Carne offered an appropriate reply, and after a little further conversation upon the subject, bade the irate nobleman good-bye and left the house. From Belgrave Square he drove to one of the clubs of which he had been elected a member, in search of Lord Orpington, with whom he had promised to lunch, and afterwards took him to a ship-builder's yard near Greenwich, in order to show him the steam yacht he had lately purchased.
It was close upon dinner-time before he returned to his own residence. He brought Lord Orpington with him, and they dined in state together. At nine o'clock the latter bade him good-bye, and at ten Carne retired to his dressing-room and rang for Belton.
"What have you to report," he asked, "with regard to what I bade you do in Belgrave Square?"

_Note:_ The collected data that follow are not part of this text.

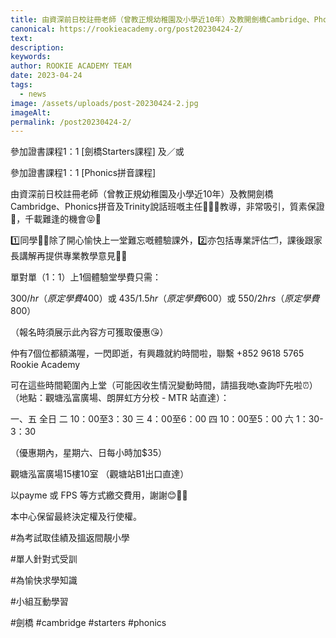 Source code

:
 ```yaml
---
title: 由資深前日校註冊老師（曾教正規幼稚園及小學近10年）及教開劍橋Cambridge、Phonics拼音及Trinity說話班嘅主任👩🏼‍🏫教導，非常吸引，質素保證 🥰，千載難逢的機會😝🌈
canonical: https://rookieacademy.org/post20230424-2/
text: 
description: 
keywords: 
author: ROOKIE ACADEMY TEAM
date: 2023-04-24
tags:
  - news
image: /assets/uploads/post-20230424-2.jpg
imageAlt: 
permalink: /post20230424-2/
---
```


參加證書課程1：1 [劍橋Starters課程]  及／或

參加證書課程1：1 [Phonics拼音課程] 

由資深前日校註冊老師（曾教正規幼稚園及小學近10年）及教開劍橋Cambridge、Phonics拼音及Trinity說話班嘅主任👩🏼‍🏫教導，非常吸引，質素保證 🥰，千載難逢的機會😝🌈

1️⃣同學🤩🤩除了開心愉快上一堂難忘嘅體驗課外，2️⃣亦包括專業評估🗂️，課後跟家長講解再提供專業教學意見👍🏻

單對單（1：1）上1個體驗堂學費只需：

$300/hr（原定學費$400）或
$435/1.5hr（原定學費$600）或
$550/2hrs（原定學費$800）

（報名時須展示此內容方可獲取優惠😘）

仲有7個位都額滿喔，一閃即逝，有興趣就約時間啦，聯繫 +852 9618 5765 Rookie Academy 

可在這些時間範圍內上堂（可能因收生情況變動時間，請搵我哋📞查詢吓先啦⏰）（地點：觀塘泓富廣場、朗屏虹方分校 - MTR 站直達）：

一、五 全日
二 10：00至3：30
三 4：00至6：00
四 10：00至5：00 
六 1：30-3：30

（優惠期內，星期六、日每小時加$35）

觀塘泓富廣場15樓10室 （觀塘站B1出口直達）

以payme  或 FPS 等方式繳交費用，謝謝😊🫶🏻

本中心保留最終決定權及行使權。

#為考試取佳績及搵返間靚小學 

#單人針對式受訓 

#為愉快求學知識 

#小組互動學習

#劍橋 #cambridge #starters #phonics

"I followed your instructions to the letter," Belton replied. "Yesterday morning I wrote to Messrs. Horniblow and Jinison, the house agents in Piccadilly, in the name of Colonel Braithwaite, and asked for an order to view the residence to the right of Wiltshire House. I asked that the order might be sent direct to the house, where the Colonel would get it upon his arrival. This letter I posted myself in Basingstoke, as you desired me to do.
"At nine o'clock yesterday morning I dressed myself as much like an elderly army officer as possible, and took a cab to Belgrave Square. The caretaker, an old fellow of close upon seventy years of age, admitted me immediately upon hearing my name, and proposed that he should show me over the house. This, however, I told him was quite unnecessary, backing my speech with a present of half-a-crown, whereupon he returned to his breakfast perfectly satisfied, while I wandered about the house at my own leisure.
"Reaching the same floor as that upon which is situated the room in which the Duke's safe is kept, I discovered that your supposition was quite correct, and that it would be possible for a man, by opening the window, to make his way along the coping from one house to the other, without being seen. I made certain that there was no one in the bedroom in which the butler slept, and then arranged the long telescope walking-stick you gave me, and fixed one of my boots to it by means of the screw in the end. With this I was able to make a regular succession of footsteps in the dust along the ledge, between one window and the other.